(Stored data entries)
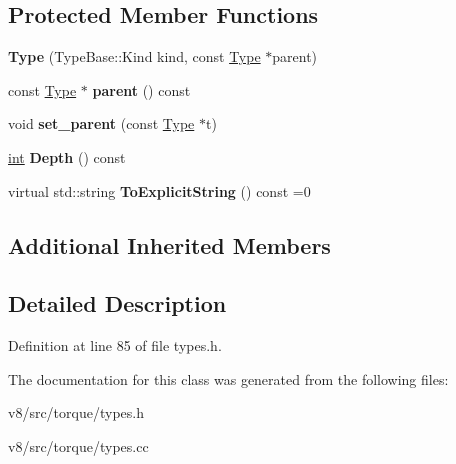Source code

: \subsection*{Protected Member Functions}
\begin{DoxyCompactItemize}
\item 
\mbox{\label{classv8_1_1internal_1_1torque_1_1Type_a898effdba121d48753ebe7f1dbdb4941}} 
{\bfseries Type} (Type\+Base\+::\+Kind kind, const \mbox{\hyperlink{classv8_1_1internal_1_1torque_1_1Type}{Type}} $\ast$parent)
\item 
\mbox{\label{classv8_1_1internal_1_1torque_1_1Type_adb3335158f976af682ea0c5bdb2611fa}} 
const \mbox{\hyperlink{classv8_1_1internal_1_1torque_1_1Type}{Type}} $\ast$ {\bfseries parent} () const
\item 
\mbox{\label{classv8_1_1internal_1_1torque_1_1Type_ad1f54cb5ed3efd87950bf07a0d0bfa77}} 
void {\bfseries set\+\_\+parent} (const \mbox{\hyperlink{classv8_1_1internal_1_1torque_1_1Type}{Type}} $\ast$t)
\item 
\mbox{\label{classv8_1_1internal_1_1torque_1_1Type_a0f6752b1336cbd88609a803600943ee3}} 
\mbox{\hyperlink{classint}{int}} {\bfseries Depth} () const
\item 
\mbox{\label{classv8_1_1internal_1_1torque_1_1Type_a6172ed269fb4b1f6fd88c26b0c09845d}} 
virtual std\+::string {\bfseries To\+Explicit\+String} () const =0
\end{DoxyCompactItemize}
\subsection*{Additional Inherited Members}


\subsection{Detailed Description}


Definition at line 85 of file types.\+h.



The documentation for this class was generated from the following files\+:\begin{DoxyCompactItemize}
\item 
v8/src/torque/types.\+h\item 
v8/src/torque/types.\+cc\end{DoxyCompactItemize}
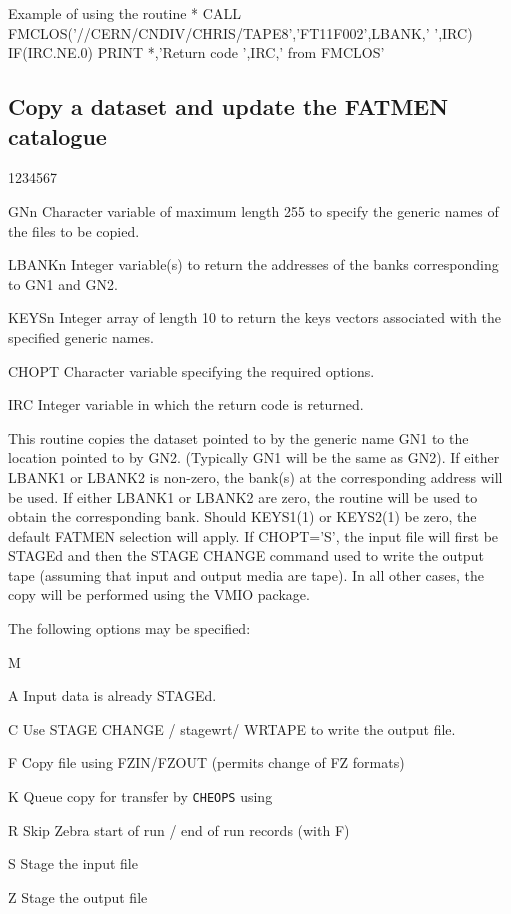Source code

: \begin{XMPt}{Example of using the routine  }
*
      CALL FMCLOS('//CERN/CNDIV/CHRIS/TAPE8','FT11F002',LBANK,' ',IRC)
      IF(IRC.NE.0) PRINT *,'Return code ',IRC,' from FMCLOS'
\end{XMPt}
\subsection{Copy a dataset and update the FATMEN catalogue}
\begin{DLtt}{1234567}
\item[GNn]
Character variable of maximum length 255 to specify the generic names
of the files to be copied.
\item[LBANKn]
Integer variable(s) to return the addresses of the banks
corresponding to GN1 and GN2.
\item[KEYSn]
Integer array of length 10 to return the keys vectors associated
with the specified generic names.
\item[CHOPT]
Character variable specifying the required options.
\item[IRC]
Integer variable in which the return code is returned.
\end{DLtt}
\par
This routine copies the dataset pointed to by the generic
name GN1 to the location pointed to by GN2.
(Typically GN1 will be the same as GN2).
If either LBANK1 or LBANK2 is non-zero,
the bank(s) at the corresponding address will be used.
If either LBANK1 or LBANK2 are zero, the routine  will
be used to obtain the corresponding bank. Should KEYS1(1) or KEYS2(1)
be zero, the default FATMEN selection will apply.
If CHOPT='S', the input file will first be STAGEd and then the
STAGE CHANGE command used to write the output tape (assuming
that input and output media are tape). In all other cases,
the copy will be performed using the VMIO package.
\par
The following options may be specified:
\begin{DL}{M}
\item[A]Input data is already STAGEd.
\item[C]Use STAGE CHANGE / stagewrt/ WRTAPE to write the output file.
\item[F]Copy file using FZIN/FZOUT (permits change of FZ formats)
\item[K]Queue copy for transfer by {\tt CHEOPS} using 
\item[R]Skip Zebra start of run / end of run records (with F)
\item[S]Stage the input file
\item[Z]Stage the output file
\end{DL}
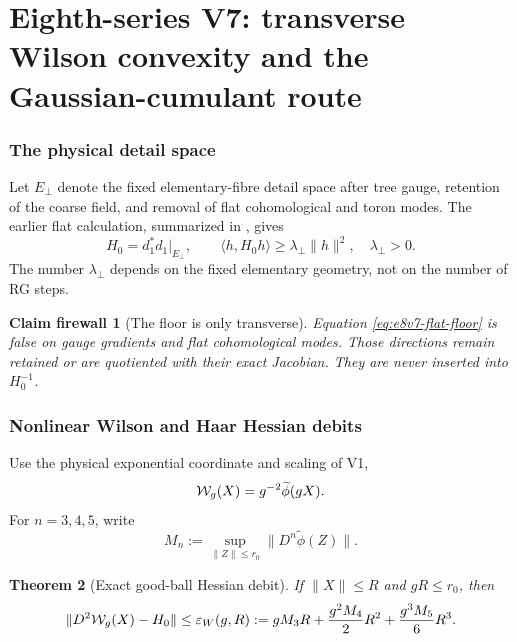 \documentclass[11pt,oneside]{book}
\newtheorem{theorem}{Theorem}[chapter]
\newtheorem{firewall}[theorem]{Claim firewall}
\theoremstyle{definition}
\theoremstyle{remark}
\begin{document}


\part{Eighth-series V7: transverse Wilson convexity and the
Gaussian-cumulant route}
\label{part:e8v7}

\section{The physical detail space}
\label{sec:e8v7-detail}

Let \(E_\perp\) denote the fixed elementary-fibre detail space after
tree gauge, retention of the coarse field, and removal of flat
cohomological and toron modes.  The earlier flat calculation,
summarized in , gives
\[
 H_0=d_1^*d_1\big|_{E_\perp},\qquad
 \langle h,H_0h\rangle\ge\lambda_\perp\|h\|^2,
 \quad\lambda_\perp>0.                              \label{eq:e8v7-flat-floor}
\]
The number \(\lambda_\perp\) depends on the fixed elementary
geometry, not on the number of RG steps.

\begin{firewall}[The floor is only transverse]
\label{fire:e8v7-floor}
Equation \eqref{eq:e8v7-flat-floor} is false on gauge gradients and
flat cohomological modes.  Those directions remain retained or are
quotiented with their exact Jacobian.  They are never inserted into
\(H_0^{-1}\).
\end{firewall}

\section{Nonlinear Wilson and Haar Hessian debits}
\label{sec:e8v7-Hessian}

Use the physical exponential coordinate and scaling of V1,
\[
 {\cal W}_g(X)=g^{-2}\widetilde\phi(gX).
\]
For \(n=3,4,5\), write
\[
 M_n:=\sup_{\|Z\|\le r_0}\|D^n\widetilde\phi(Z)\|.   \label{eq:e8v7-Mn}
\]

\begin{theorem}[Exact good-ball Hessian debit]
\label{thm:e8v7-Hessian-debit}
If \(\|X\|\le R\) and \(gR\le r_0\), then
\[
 \|D^2{\cal W}_g(X)-H_0\|
 \le
 \varepsilon_W(g,R)
 :=gM_3R+\frac{g^2M_4}{2}R^2
       +\frac{g^3M_5}{6}R^3.                        \label{eq:e8v7-W-debit}
\]
\end{theorem}
\end{document}
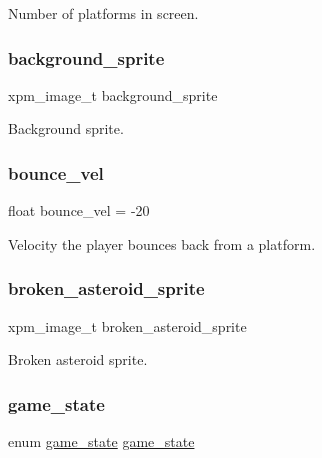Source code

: Number of platforms in screen. 

\mbox{\label{group__Game_ga5a4cfb92e48a82e5d50c87e4bc632970}} 
\subsubsection{\texorpdfstring{background\+\_\+sprite}{background\_sprite}}
{\footnotesize\ttfamily xpm\+\_\+image\+\_\+t background\+\_\+sprite}



Background sprite. 

\mbox{\label{group__Game_ga223eb1bebc2dce2b95cb54c56c82b040}} 
\subsubsection{\texorpdfstring{bounce\+\_\+vel}{bounce\_vel}}
{\footnotesize\ttfamily float bounce\+\_\+vel = -\/20}



Velocity the player bounces back from a platform. 

\mbox{\label{group__Game_ga06a70f098733d826cb9d8e81e7104983}} 
\subsubsection{\texorpdfstring{broken\+\_\+asteroid\+\_\+sprite}{broken\_asteroid\_sprite}}
{\footnotesize\ttfamily xpm\+\_\+image\+\_\+t broken\+\_\+asteroid\+\_\+sprite}



Broken asteroid sprite. 

\mbox{\label{group__Game_ga38caf7c28534bcd60ff95faf7fcae2d7}} 
\subsubsection{\texorpdfstring{game\+\_\+state}{game\_state}}
{\footnotesize\ttfamily enum \hyperlink{group__utils_gad0ed1832dd134806ad335cdcc1a59ad2}{game\+\_\+state} \hyperlink{group__utils_gad0ed1832dd134806ad335cdcc1a59ad2}{game\+\_\+state}}



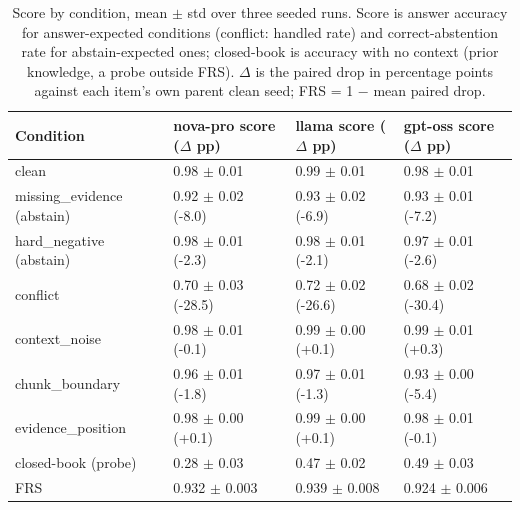 \begin{table}[t]
\centering
\caption{Score by condition, mean $\pm$ std over three seeded runs. Score is answer accuracy for answer-expected conditions (conflict: handled rate) and correct-abstention rate for abstain-expected ones; closed-book is accuracy with no context (prior knowledge, a probe outside FRS). $\Delta$ is the paired drop in percentage points against each item's own parent clean seed; FRS = 1 $-$ mean paired drop.}
\small
\begin{tabular}{llll}
\toprule
Condition & nova-pro score ($\Delta$ pp) & llama score ($\Delta$ pp) & gpt-oss score ($\Delta$ pp) \\
\midrule
clean & 0.98 $\pm$ 0.01 & 0.99 $\pm$ 0.01 & 0.98 $\pm$ 0.01 \\
missing\_evidence (abstain) & 0.92 $\pm$ 0.02 (-8.0) & 0.93 $\pm$ 0.02 (-6.9) & 0.93 $\pm$ 0.01 (-7.2) \\
hard\_negative (abstain) & 0.98 $\pm$ 0.01 (-2.3) & 0.98 $\pm$ 0.01 (-2.1) & 0.97 $\pm$ 0.01 (-2.6) \\
conflict & 0.70 $\pm$ 0.03 (-28.5) & 0.72 $\pm$ 0.02 (-26.6) & 0.68 $\pm$ 0.02 (-30.4) \\
context\_noise & 0.98 $\pm$ 0.01 (-0.1) & 0.99 $\pm$ 0.00 (+0.1) & 0.99 $\pm$ 0.01 (+0.3) \\
chunk\_boundary & 0.96 $\pm$ 0.01 (-1.8) & 0.97 $\pm$ 0.01 (-1.3) & 0.93 $\pm$ 0.00 (-5.4) \\
evidence\_position & 0.98 $\pm$ 0.00 (+0.1) & 0.99 $\pm$ 0.00 (+0.1) & 0.98 $\pm$ 0.01 (-0.1) \\
closed-book (probe) & 0.28 $\pm$ 0.03 & 0.47 $\pm$ 0.02 & 0.49 $\pm$ 0.03 \\
FRS & 0.932 $\pm$ 0.003 & 0.939 $\pm$ 0.008 & 0.924 $\pm$ 0.006 \\
\bottomrule
\end{tabular}
\end{table}

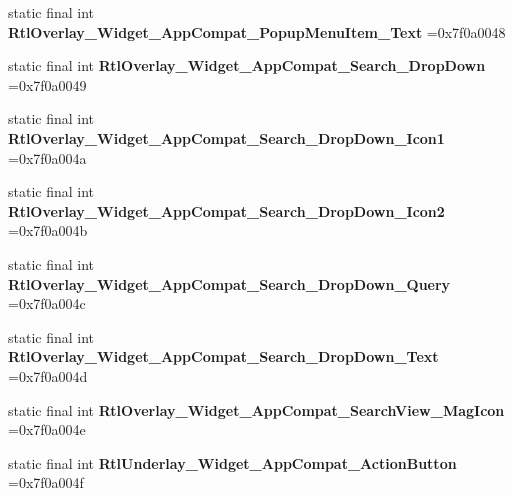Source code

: \begin{DoxyCompactItemize}
static final int {\bfseries Rtl\+Overlay\+\_\+\+Widget\+\_\+\+App\+Compat\+\_\+\+Popup\+Menu\+Item\+\_\+\+Text} =0x7f0a0048
\item 
\mbox{\label{classproject4_1_1xaria_1_1R_1_1style_abc9477378db5493a7475a02d50aa5ea0}} 
static final int {\bfseries Rtl\+Overlay\+\_\+\+Widget\+\_\+\+App\+Compat\+\_\+\+Search\+\_\+\+Drop\+Down} =0x7f0a0049
\item 
\mbox{\label{classproject4_1_1xaria_1_1R_1_1style_a1d3cdd78c7661c751c5ba0e841703cd7}} 
static final int {\bfseries Rtl\+Overlay\+\_\+\+Widget\+\_\+\+App\+Compat\+\_\+\+Search\+\_\+\+Drop\+Down\+\_\+\+Icon1} =0x7f0a004a
\item 
\mbox{\label{classproject4_1_1xaria_1_1R_1_1style_ad023def7893f5b094ff57d99555d761c}} 
static final int {\bfseries Rtl\+Overlay\+\_\+\+Widget\+\_\+\+App\+Compat\+\_\+\+Search\+\_\+\+Drop\+Down\+\_\+\+Icon2} =0x7f0a004b
\item 
\mbox{\label{classproject4_1_1xaria_1_1R_1_1style_acc97500ddf171edb4e598b0e3385c8aa}} 
static final int {\bfseries Rtl\+Overlay\+\_\+\+Widget\+\_\+\+App\+Compat\+\_\+\+Search\+\_\+\+Drop\+Down\+\_\+\+Query} =0x7f0a004c
\item 
\mbox{\label{classproject4_1_1xaria_1_1R_1_1style_a7a120946bb6ca72058a18426911f8483}} 
static final int {\bfseries Rtl\+Overlay\+\_\+\+Widget\+\_\+\+App\+Compat\+\_\+\+Search\+\_\+\+Drop\+Down\+\_\+\+Text} =0x7f0a004d
\item 
\mbox{\label{classproject4_1_1xaria_1_1R_1_1style_a5fcbc1e1a821dfe139a7652a9209a250}} 
static final int {\bfseries Rtl\+Overlay\+\_\+\+Widget\+\_\+\+App\+Compat\+\_\+\+Search\+View\+\_\+\+Mag\+Icon} =0x7f0a004e
\item 
\mbox{\label{classproject4_1_1xaria_1_1R_1_1style_acd17d3f6f297af9f95f16a60fffc0b5d}} 
static final int {\bfseries Rtl\+Underlay\+\_\+\+Widget\+\_\+\+App\+Compat\+\_\+\+Action\+Button} =0x7f0a004f
\item 
\mbox{\label{classproject4_1_1xaria_1_1R_1_1style_ad15eb0204bb753a8e4a5100620dab46e}} 

\end{DoxyCompactItemize}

▶ Description of the task
The answer should consist of all lines from the records above that hold the word "fixed".

▶ Answer box
Let \(E_\perp\) denote the fixed elementary-fibre detail space after
The number \(\lambda_\perp\) depends on the fixed elementary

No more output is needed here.